═══ SUPPLIED RECORDS ═══

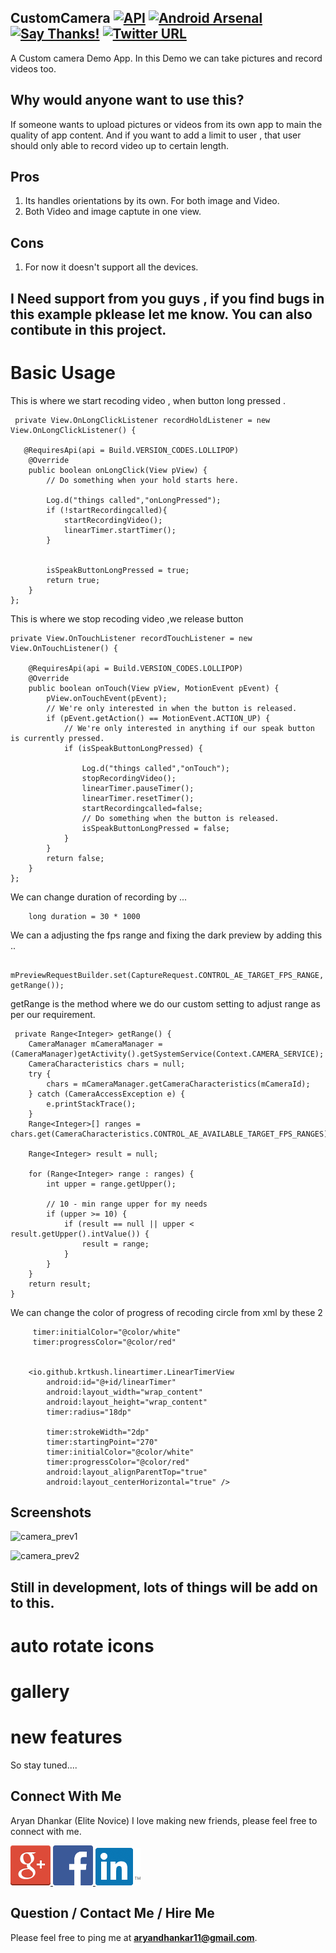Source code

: ## CustomCamera [![API](https://img.shields.io/badge/API-15%2B-red.svg)](https://android-arsenal.com/api?level=15) [![Android Arsenal]( https://img.shields.io/badge/Android%20Arsenal-CustomCamera-green.svg?style=flat )]( https://android-arsenal.com/details/1/7064 ) [![Say Thanks!](https://img.shields.io/badge/Say%20Thanks-!-1EAEDB.svg)](https://saythanks.io/to/GitEliteNovice) [![Twitter URL](https://img.shields.io/twitter/url/https/twitter.com/fold_left.svg?style=social&label=Follow%20%40elite_novice)](https://twitter.com/elite_novice)


A Custom camera Demo App. In this Demo we can take pictures and record videos too.


## Why would anyone want to use this?
If someone wants to upload pictures or videos from its own app to main the quality of app content. And if you want to add a limit to user , that user should only able to record video up to certain length.



## Pros 
1. Its handles orientations by its own. For both image and Video.
2. Both Video and image captute in one view.

## Cons
1. For now it doesn't support all the devices.

## I Need support from you guys , if you find bugs in this example pklease let me know. You can also contibute in this project.

# Basic Usage

This is where we start recoding video , when button long pressed .
  
     private View.OnLongClickListener recordHoldListener = new View.OnLongClickListener() {

       @RequiresApi(api = Build.VERSION_CODES.LOLLIPOP)
        @Override
        public boolean onLongClick(View pView) {
            // Do something when your hold starts here.

            Log.d("things called","onLongPressed");
            if (!startRecordingcalled){
                startRecordingVideo();
                linearTimer.startTimer();
            }


            isSpeakButtonLongPressed = true;
            return true;
        }
    };
    
This is where we stop recoding video ,we release button 
    
    private View.OnTouchListener recordTouchListener = new View.OnTouchListener() {

        @RequiresApi(api = Build.VERSION_CODES.LOLLIPOP)
        @Override
        public boolean onTouch(View pView, MotionEvent pEvent) {
            pView.onTouchEvent(pEvent);
            // We're only interested in when the button is released.
            if (pEvent.getAction() == MotionEvent.ACTION_UP) {
                // We're only interested in anything if our speak button is currently pressed.
                if (isSpeakButtonLongPressed) {

                    Log.d("things called","onTouch");
                    stopRecordingVideo();
                    linearTimer.pauseTimer();
                    linearTimer.resetTimer();
                    startRecordingcalled=false;
                    // Do something when the button is released.
                    isSpeakButtonLongPressed = false;
                }
            }
            return false;
        }
    };
    
 We can change duration of recording by ...
        
        long duration = 30 * 1000
        
 We can a adjusting the fps range and fixing the dark preview by adding this ..
     
     mPreviewRequestBuilder.set(CaptureRequest.CONTROL_AE_TARGET_FPS_RANGE, getRange());
     
 getRange is the method where we do our custom setting to adjust range as per our requirement.
 
     private Range<Integer> getRange() {
        CameraManager mCameraManager = (CameraManager)getActivity().getSystemService(Context.CAMERA_SERVICE);
        CameraCharacteristics chars = null;
        try {
            chars = mCameraManager.getCameraCharacteristics(mCameraId);
        } catch (CameraAccessException e) {
            e.printStackTrace();
        }
        Range<Integer>[] ranges = chars.get(CameraCharacteristics.CONTROL_AE_AVAILABLE_TARGET_FPS_RANGES);

        Range<Integer> result = null;

        for (Range<Integer> range : ranges) {
            int upper = range.getUpper();

            // 10 - min range upper for my needs
            if (upper >= 10) {
                if (result == null || upper < result.getUpper().intValue()) {
                    result = range;
                }
            }
        }
        return result;
    }

 We can change the color of progress of recoding circle from xml by these 2 
            
         timer:initialColor="@color/white"
         timer:progressColor="@color/red"
            

        <io.github.krtkush.lineartimer.LinearTimerView
            android:id="@+id/linearTimer"
            android:layout_width="wrap_content"
            android:layout_height="wrap_content"
            timer:radius="18dp"

            timer:strokeWidth="2dp"
            timer:startingPoint="270"
            timer:initialColor="@color/white"
            timer:progressColor="@color/red"
            android:layout_alignParentTop="true"
            android:layout_centerHorizontal="true" />
            
## Screenshots
![camera_prev1](https://user-images.githubusercontent.com/15318984/43355909-b9f91cee-9283-11e8-9f86-a245b22d3df5.png)

![camera_prev2](https://user-images.githubusercontent.com/15318984/43355910-ba34d8b0-9283-11e8-987a-8e457c8878dd.png)

## Still in development, lots of things will be add on to this.
# auto rotate icons
# gallery 
# new features
So stay tuned.... 

Connect With Me
-----------

Aryan Dhankar (Elite Novice)
I love making new friends, please feel free to connect with me.

<a href="https://plus.google.com/u/0/+AryanDhankar">
  <img alt="Connect me on Google+" src="/art/gplus.png" />
</a>
<a href="https://www.facebook.com/aryan.dhankar.3">
  <img alt="Connect me on Facebook" src="/art/fb.png" width="64" height="64" />
</a>
<a href="https://www.linkedin.com/in/aryan-dhankar-961b50117/">
  <img alt="Connect me on LinkedIn" src="/art/linkedin.png" />
</a>


Question / Contact Me / Hire Me
---------------------
Please feel free to ping me at **aryandhankar11@gmail.com**.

═══

YOUR INSTRUCTIONS: State how many lines in the listing contain the word "only", and write nothing besides that number.

ANSWER: 3